Vanadium (V) chloride chlorimide is a chemical compound containing vanadium in a +5 oxidation state bound to three chlorine atoms and with a double bond to a chlorimide group (=NCl). It has formula VNCl_{4}. This can be also considered as a chloroiminato complex.

==Production==
Vanadium(V) chloride chlorimide can be made by chlorinating vanadium nitride at 120°. Or chlorine azide can react with vanadium tetrachloride to yield it. Or more conveniently it can be made by heating vanadium tetrachloride with sodium azide and chlorine gas.

==Properties==
The melting point of Vanadium(V) chloride chlorimide is 136 °C. It can be sublimed in a vacuum below its melting point.
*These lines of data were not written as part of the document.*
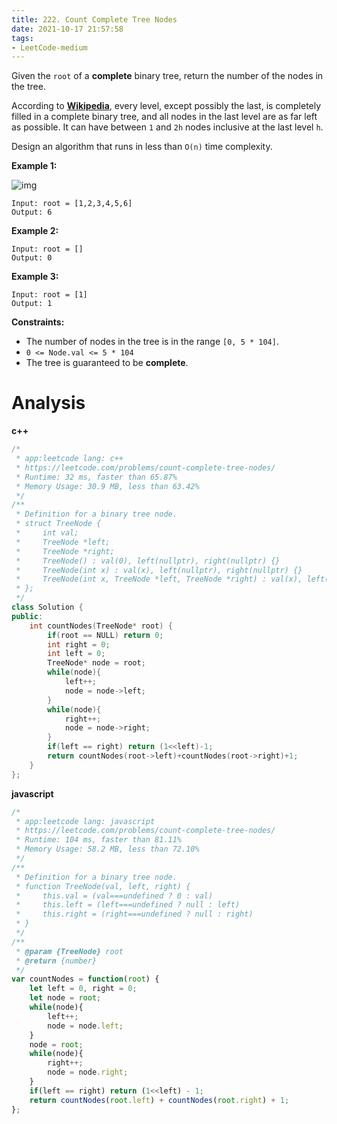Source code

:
 ```yaml
---
title: 222. Count Complete Tree Nodes
date: 2021-10-17 21:57:58
tags:
- LeetCode-medium
---
```


Given the `root` of a **complete** binary tree, return the number of the nodes in the tree.

According to **[Wikipedia](http://en.wikipedia.org/wiki/Binary_tree#Types_of_binary_trees)**, every level, except possibly the last, is completely filled in a complete binary tree, and all nodes in the last level are as far left as possible. It can have between `1` and `2h` nodes inclusive at the last level `h`.

Design an algorithm that runs in less than `O(n)` time complexity.

 

**Example 1:**

![img](https://assets.leetcode.com/uploads/2021/01/14/complete.jpg)

```
Input: root = [1,2,3,4,5,6]
Output: 6
```

 <!-- more -->

**Example 2:**

```
Input: root = []
Output: 0
```

**Example 3:**

```
Input: root = [1]
Output: 1
```

 

**Constraints:**

- The number of nodes in the tree is in the range `[0, 5 * 104]`.
- `0 <= Node.val <= 5 * 104`
- The tree is guaranteed to be **complete**.

# Analysis

**c++**

```c++
/*
 * app:leetcode lang: c++
 * https://leetcode.com/problems/count-complete-tree-nodes/
 * Runtime: 32 ms, faster than 65.87%
 * Memory Usage: 30.9 MB, less than 63.42%
 */
/**
 * Definition for a binary tree node.
 * struct TreeNode {
 *     int val;
 *     TreeNode *left;
 *     TreeNode *right;
 *     TreeNode() : val(0), left(nullptr), right(nullptr) {}
 *     TreeNode(int x) : val(x), left(nullptr), right(nullptr) {}
 *     TreeNode(int x, TreeNode *left, TreeNode *right) : val(x), left(left), right(right) {}
 * };
 */
class Solution {
public:
    int countNodes(TreeNode* root) {
        if(root == NULL) return 0;
        int right = 0;
        int left = 0;
        TreeNode* node = root;
        while(node){
            left++;
            node = node->left;
        }
        while(node){
            right++;
            node = node->right;
        }
        if(left == right) return (1<<left)-1;
        return countNodes(root->left)+countNodes(root->right)+1;
    }
};
```

**javascript**

```js
/*
 * app:leetcode lang: javascript
 * https://leetcode.com/problems/count-complete-tree-nodes/
 * Runtime: 104 ms, faster than 81.11%
 * Memory Usage: 58.2 MB, less than 72.10% 
 */
/**
 * Definition for a binary tree node.
 * function TreeNode(val, left, right) {
 *     this.val = (val===undefined ? 0 : val)
 *     this.left = (left===undefined ? null : left)
 *     this.right = (right===undefined ? null : right)
 * }
 */
/**
 * @param {TreeNode} root
 * @return {number}
 */
var countNodes = function(root) {
    let left = 0, right = 0;
    let node = root;
    while(node){
        left++;
        node = node.left;
    }
    node = root;
    while(node){
        right++;
        node = node.right;
    }
    if(left == right) return (1<<left) - 1;
    return countNodes(root.left) + countNodes(root.right) + 1;
};
```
The density of the solid is 2.48 g/cm^{3}. The solid has a triclinic crystal structure with unit cell a=7.64, b=7.14, c=5.91 Å; α=112.4°, β=94.9°, γ=107.8° with Z=2 (formulas per unit cell). The space group is P.

Vanadium(V) chloride chlorimide is molecular. In the gas phase the V to N bond length is 1.651 Å, V to Cl bond length is 2.138 Å, N to Cl bond length is 1.597 Å. The bond angles are ∠ClVCl 113.4°, VNCl 169.7 and ∠NVCl 106.0.

In the solid form, the bond lengths are slightly different. V-Cl: 2.20, 2.30 and 2.38 Å, V=N bond is 1.64 Å long and N-Cl length is 1.59 Å. The VNC angle is 175.2°.

==Reactions==
VCl_{3}NCl can crystallise with antimony pentachloride. Phosphines and nitrogen bases can form complexes with the vanadium in this compound. (triphenyl phosphine, tributyl phosphine, pyridine, bipyridine). A reaction with ammonium chloride yields the [Cl_{5}VNCl]^{2−} ion.